Given detections D_t in frame t, we construct the trellis graph as follows. Each trellis node (i, j) at time t represents a candidate matching between detection i in frame t-1 and detection j in frame t. A trellis edge connects nodes (i, j) at time t to (j, k) at time t+1, with a cost that encodes the second-order motion consistency: specifically, the deviation from constant velocity, computed as the acceleration magnitude ||v_{jk} - v_{ij}||. This representation naturally expresses velocity smoothness as a pairwise cost in the trellis graph, even though it is a higher-order constraint in the original detection graph. The key complication is the consistency constraint: each original detection must participate in exactly one incoming and one outgoing trellis node.

The consistency constraints prevent direct application of min-cost flow to the trellis graph. We handle this via Lagrangian relaxation: we move the consistency constraints into the objective function using Lagrange multipliers. For each original detection d, we introduce a multiplier lambda_d that penalizes violation of the constraint that d participates in exactly one trellis node pair.
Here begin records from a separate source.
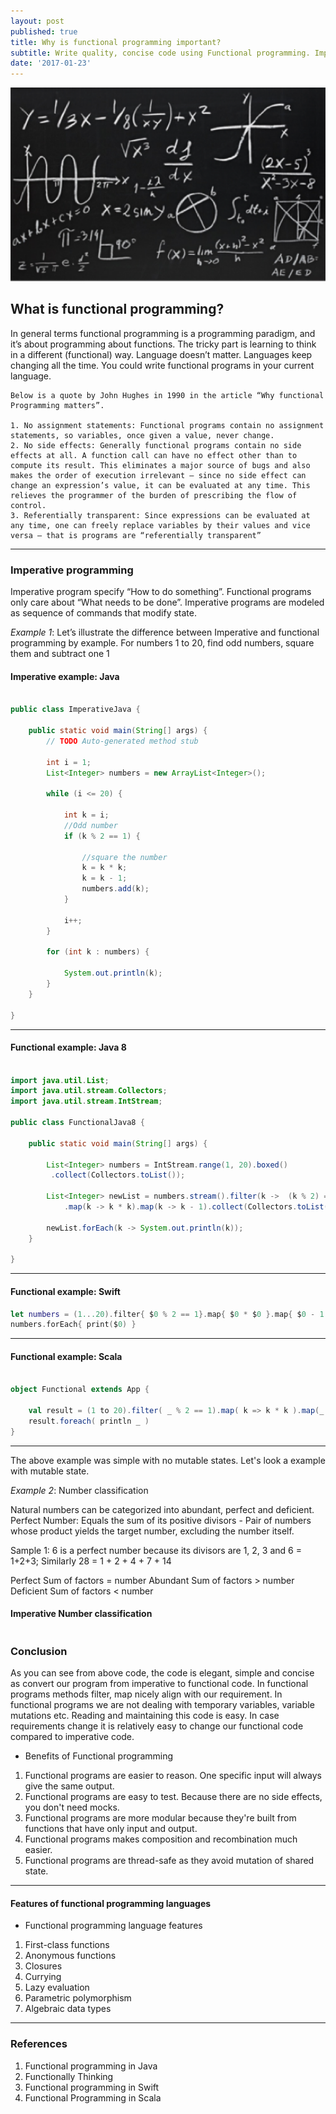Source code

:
 ```yaml
---
layout: post
published: true
title: Why is functional programming important?
subtitle: Write quality, concise code using Functional programming. Imperative vs Functional programming. 
date: '2017-01-23'
---
```


![Why functional programming](/img/BlackBoard.png) 

## What is functional programming?


In general terms functional programming is a programming paradigm, and it’s about programming about functions. The tricky part is learning to think in a different (functional) way. Language doesn’t matter. Languages keep changing all the time. You could write functional programs in your current language. 

	Below is a quote by John Hughes in 1990 in the article “Why functional Programming matters”.

	1. No assignment statements: Functional programs contain no assignment statements, so variables, once given a value, never change. 
	2. No side effects: Generally functional programs contain no side effects at all. A function call can have no effect other than to compute its result. This eliminates a major source of bugs and also makes the order of execution irrelevant — since no side effect can change an expression’s value, it can be evaluated at any time. This relieves the programmer of the burden of prescribing the flow of control.
	3. Referentially transparent: Since expressions can be evaluated at any time, one can freely replace variables by their values and vice versa — that is programs are “referentially transparent”

--- 


### Imperative programming

Imperative program specify “How to do something”. Functional programs only care about “What needs to be done”. Imperative programs are modeled as sequence of commands that modify state. 

*Example 1*:
Let’s illustrate the difference between Imperative and functional programming by example. For numbers 1 to 20, find odd numbers, square them and subtract one 1

#### Imperative example: Java

```java

public class ImperativeJava {

	public static void main(String[] args) {
		// TODO Auto-generated method stub
		
		int i = 1;
		List<Integer> numbers = new ArrayList<Integer>();
		
		while (i <= 20) {
			
			int k = i;
			//Odd number
			if (k % 2 == 1) {
				
				//square the number
				k = k * k;
				k = k - 1;
				numbers.add(k);
			}
			
			i++;
		}
		
		for (int k : numbers) {
			
			System.out.println(k);
		}
	}
	
}

```
  
---
 
#### Functional example: Java 8

```java

import java.util.List;
import java.util.stream.Collectors;
import java.util.stream.IntStream;

public class FunctionalJava8 {

	public static void main(String[] args) {

		List<Integer> numbers = IntStream.range(1, 20).boxed()
         .collect(Collectors.toList());
		
		List<Integer> newList = numbers.stream().filter(k ->  (k % 2) == 1 )
			.map(k -> k * k).map(k -> k - 1).collect(Collectors.toList());
		
		newList.forEach(k -> System.out.println(k));
	}

}

```

---

#### Functional example: Swift

```swift
let numbers = (1...20).filter{ $0 % 2 == 1}.map{ $0 * $0 }.map{ $0 - 1 }
numbers.forEach{ print($0) }
```

---

#### Functional example: Scala 

```scala

object Functional extends App {
 
    val result = (1 to 20).filter( _ % 2 == 1).map( k => k * k ).map(_ - 1)
    result.foreach( println _ )
}

```
--- 	

The above example was simple with no mutable states. Let's look a example with mutable state.

*Example 2*: Number classification

Natural numbers can be categorized into abundant, perfect and deficient. 
Perfect Number: Equals the sum of its positive divisors - Pair of numbers whose product yields the target number, excluding the number itself.

Sample 1: 6 is a perfect number because its divisors are 1, 2, 3 and 6 = 1+2+3; Similarly 28 = 1 + 2 + 4 + 7 + 14

Perfect Sum of factors = number
Abundant Sum of factors > number
Deficient Sum of factors < number

#### Imperative Number classification

```java

```


### Conclusion

As you can see from above code, the code is elegant, simple and concise as convert our program from imperative to functional code. In functional programs methods filter, map nicely align with our requirement. In functional programs we are not dealing with temporary variables, variable mutations etc. Reading and maintaining this code is easy. In case requirements change it is relatively easy to change our functional code compared to imperative code. 

* Benefits of Functional programming
 1. Functional programs are easier to reason. One specific input will always give the same output.
 2. Functional programs are easy to test. Because there are no side effects, you don't need mocks.
 3. Functional programs are more modular because they're built from functions that have only input and output. 
 4. Functional programs makes composition and recombination much easier. 
 5. Functional programs are thread-safe as they avoid mutation of shared state. 


--- 

####  Features of functional programming languages

* Functional programming language features
 1. First-class functions
 2. Anonymous functions
 3. Closures
 4. Currying
 5. Lazy evaluation
 6. Parametric polymorphism
 7. Algebraic data types
 
---


### References

1. Functional programming in Java
2. Functionally Thinking
3. Functional programming in Swift
4. Functional Programming in Scala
The resulting Lagrangian subproblem has the structure of a standard min-cost network flow problem with modified edge costs (original costs plus Lagrange multiplier contributions). This subproblem can be solved optimally in polynomial time using the successive shortest path algorithm. The Lagrangian dual provides a lower bound on the optimal objective value of the original problem.

We solve the Lagrangian dual using subgradient optimization. At each iteration: (1) solve the min-cost flow subproblem with current multipliers to get a lower bound and a relaxed solution; (2) project the relaxed solution to a feasible one by resolving conflicts (when a detection appears in multiple trellis nodes) using a greedy heuristic; (3) update the Lagrange multipliers using the subgradient direction with a diminishing step size. The feasible solution provides an upper bound, and the gap between upper and lower bounds measures solution quality. In practice, convergence is achieved within 20-50 iterations, and the optimality gap is typically below 1%, indicating near-optimal solutions.
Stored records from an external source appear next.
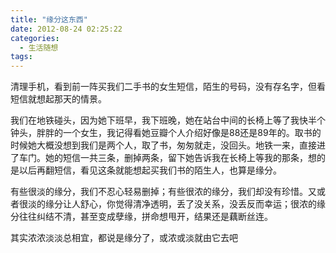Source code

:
 ```yaml
---
title: "缘分这东西"
date: 2012-08-24 02:25:22
categories:
  - 生活随想
tags:
---
```


清理手机，看到前一阵买我们二手书的女生短信，陌生的号码，没有存名字，但看短信就想起那天的情景。 

我们在地铁碰头，因为她下班早，我下班晚，她在站台中间的长椅上等了我快半个钟头，胖胖的一个女生，我记得看她豆瓣个人介绍好像是88还是89年的。取书的时候她大概没想到我们是两个人，取了书，匆匆就走，没回头。地铁一来，直接进了车门。她的短信一共三条，删掉两条，留下她告诉我在长椅上等我的那条，想的是以后再翻短信，看见这条就能想起买我们书的陌生人，也算是缘分。 

有些很淡的缘分，我们不忍心轻易删掉；有些很浓的缘分，我们却没有珍惜。又或者很淡的缘分让人舒心，你觉得清净透明，丢了没关系，没丢反而幸运；很浓的缘分往往纠结不清，甚至变成孽缘，拼命想甩开，结果还是藕断丝连。 

其实浓浓淡淡总相宜，都说是缘分了，或浓或淡就由它去吧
We evaluate on the PETS 2009 benchmark and TUD-Stadtmitte pedestrian tracking dataset. Metrics include MOTA (Multiple Object Tracking Accuracy), MOTP (Multiple Object Tracking Precision), identity switches, and track fragmentations. Compared to standard min-cost flow (without velocity constraints), our method reduces identity switches by 25-40% and improves MOTA by 3-5 percentage points. The velocity smoothness constraint is most impactful in crowded scenes with frequent occlusions, where naive first-order association often swaps identities. Against discrete-continuous optimization methods that also model motion smoothness, our approach achieves comparable or better tracking accuracy with provable near-optimality guarantees (sub-1% gap). The runtime is approximately 3x slower than standard min-cost flow but remains tractable for practical sequences.

We have presented a Lagrangian relaxation approach for incorporating higher-order motion constraints into min-cost network flow tracking. The trellis graph representation enables expressing velocity smoothness as pairwise costs, and Lagrangian relaxation provides a principled way to handle the resulting consistency constraints. Our approach bridges the gap between efficient first-order network flow methods and expressive but intractable higher-order formulations, achieving near-optimal solutions with provable quality bounds. Future work includes extending to even higher-order constraints (e.g., curvature), integrating appearance models into the trellis framework, and scaling to large-scale tracking benchmarks.